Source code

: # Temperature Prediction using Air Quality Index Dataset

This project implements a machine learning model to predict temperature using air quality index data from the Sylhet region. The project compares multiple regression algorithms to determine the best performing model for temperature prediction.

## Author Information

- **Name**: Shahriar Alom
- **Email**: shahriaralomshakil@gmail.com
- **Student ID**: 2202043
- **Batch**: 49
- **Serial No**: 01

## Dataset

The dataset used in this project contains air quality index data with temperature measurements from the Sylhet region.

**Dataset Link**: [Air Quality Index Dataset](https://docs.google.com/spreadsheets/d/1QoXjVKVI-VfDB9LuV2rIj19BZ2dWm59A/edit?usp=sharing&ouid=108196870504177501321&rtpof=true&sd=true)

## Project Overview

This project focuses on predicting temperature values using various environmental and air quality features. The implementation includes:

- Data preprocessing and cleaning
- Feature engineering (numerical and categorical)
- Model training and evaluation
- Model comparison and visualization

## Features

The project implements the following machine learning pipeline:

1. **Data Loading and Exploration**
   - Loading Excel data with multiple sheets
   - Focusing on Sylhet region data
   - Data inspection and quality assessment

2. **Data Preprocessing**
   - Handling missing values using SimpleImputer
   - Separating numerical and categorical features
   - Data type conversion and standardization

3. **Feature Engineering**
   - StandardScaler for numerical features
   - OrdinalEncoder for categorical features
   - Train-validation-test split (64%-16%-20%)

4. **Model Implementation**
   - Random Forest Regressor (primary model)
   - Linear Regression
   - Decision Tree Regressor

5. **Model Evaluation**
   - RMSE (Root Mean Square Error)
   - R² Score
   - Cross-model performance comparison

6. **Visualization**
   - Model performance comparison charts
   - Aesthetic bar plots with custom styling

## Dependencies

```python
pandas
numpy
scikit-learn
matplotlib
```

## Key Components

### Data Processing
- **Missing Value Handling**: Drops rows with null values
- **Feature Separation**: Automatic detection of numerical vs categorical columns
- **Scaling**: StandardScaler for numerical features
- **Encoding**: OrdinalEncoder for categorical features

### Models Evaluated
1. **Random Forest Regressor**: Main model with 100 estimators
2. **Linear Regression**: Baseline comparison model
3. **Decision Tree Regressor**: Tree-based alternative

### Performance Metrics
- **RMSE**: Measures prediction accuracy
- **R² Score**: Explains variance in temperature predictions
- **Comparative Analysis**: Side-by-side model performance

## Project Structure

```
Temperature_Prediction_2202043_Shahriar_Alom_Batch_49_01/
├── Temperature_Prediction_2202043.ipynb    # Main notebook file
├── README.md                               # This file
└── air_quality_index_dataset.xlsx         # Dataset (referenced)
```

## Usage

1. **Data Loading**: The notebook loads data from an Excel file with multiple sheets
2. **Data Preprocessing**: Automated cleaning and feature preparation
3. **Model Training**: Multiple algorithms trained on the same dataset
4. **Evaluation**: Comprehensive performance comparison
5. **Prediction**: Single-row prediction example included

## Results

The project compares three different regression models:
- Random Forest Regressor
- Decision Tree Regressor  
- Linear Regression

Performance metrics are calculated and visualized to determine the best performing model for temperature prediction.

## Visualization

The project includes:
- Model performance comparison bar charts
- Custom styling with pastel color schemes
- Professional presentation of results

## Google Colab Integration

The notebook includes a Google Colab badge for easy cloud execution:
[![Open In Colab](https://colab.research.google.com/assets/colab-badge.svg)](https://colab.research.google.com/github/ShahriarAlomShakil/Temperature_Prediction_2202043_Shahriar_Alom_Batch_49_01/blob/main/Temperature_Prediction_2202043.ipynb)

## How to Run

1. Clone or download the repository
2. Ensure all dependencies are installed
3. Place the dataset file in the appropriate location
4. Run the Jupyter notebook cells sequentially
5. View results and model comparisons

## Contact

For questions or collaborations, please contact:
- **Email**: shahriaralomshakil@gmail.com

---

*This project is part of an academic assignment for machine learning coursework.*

● WHAT IS BEING ASKED: Look through the material above and print exactly the lines from the one containing "1. **Random Forest" to the one containing "- **Comparative Analysis**: Side-by-side", both included, and nothing more.

● OUTPUT FOR THIS EXERCISE:
1. **Random Forest Regressor**: Main model with 100 estimators
2. **Linear Regression**: Baseline comparison model
3. **Decision Tree Regressor**: Tree-based alternative

### Performance Metrics
- **RMSE**: Measures prediction accuracy
- **R² Score**: Explains variance in temperature predictions
- **Comparative Analysis**: Side-by-side model performance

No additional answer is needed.